__WORK REQUIRED__.
An exact reproduction is required of the lines from the beginning of the entries through the line with "## 1. What is JSON Studio?", pictures excluded and nothing added.

Extracted records:
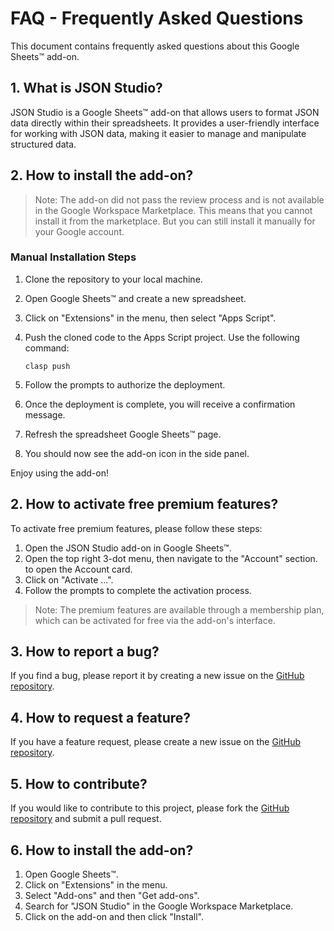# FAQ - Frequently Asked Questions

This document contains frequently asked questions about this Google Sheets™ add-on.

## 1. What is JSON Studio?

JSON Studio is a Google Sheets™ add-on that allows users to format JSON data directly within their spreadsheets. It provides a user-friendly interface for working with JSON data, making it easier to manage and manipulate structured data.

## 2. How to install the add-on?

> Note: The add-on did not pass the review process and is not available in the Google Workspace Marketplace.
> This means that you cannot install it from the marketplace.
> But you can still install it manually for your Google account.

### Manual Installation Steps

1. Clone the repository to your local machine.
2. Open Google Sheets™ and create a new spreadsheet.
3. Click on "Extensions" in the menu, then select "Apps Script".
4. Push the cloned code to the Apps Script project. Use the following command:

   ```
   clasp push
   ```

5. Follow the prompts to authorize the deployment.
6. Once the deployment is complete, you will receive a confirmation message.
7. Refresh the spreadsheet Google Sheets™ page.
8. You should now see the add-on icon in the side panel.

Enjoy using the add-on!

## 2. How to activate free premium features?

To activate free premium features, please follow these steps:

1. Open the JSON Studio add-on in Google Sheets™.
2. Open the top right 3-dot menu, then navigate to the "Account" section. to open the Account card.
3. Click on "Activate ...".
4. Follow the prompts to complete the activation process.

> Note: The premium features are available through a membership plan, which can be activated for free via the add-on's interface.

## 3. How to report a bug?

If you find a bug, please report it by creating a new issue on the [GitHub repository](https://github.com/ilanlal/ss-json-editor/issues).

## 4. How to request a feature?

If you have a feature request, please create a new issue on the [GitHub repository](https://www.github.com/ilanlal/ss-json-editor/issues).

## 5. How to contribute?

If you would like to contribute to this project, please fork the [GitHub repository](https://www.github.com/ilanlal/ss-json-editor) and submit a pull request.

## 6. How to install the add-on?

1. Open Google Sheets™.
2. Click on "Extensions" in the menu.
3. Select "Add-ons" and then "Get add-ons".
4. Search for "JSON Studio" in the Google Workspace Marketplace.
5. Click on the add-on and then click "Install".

__FINISHED TASK__.
# FAQ - Frequently Asked Questions

This document contains frequently asked questions about this Google Sheets™ add-on.

## 1. What is JSON Studio?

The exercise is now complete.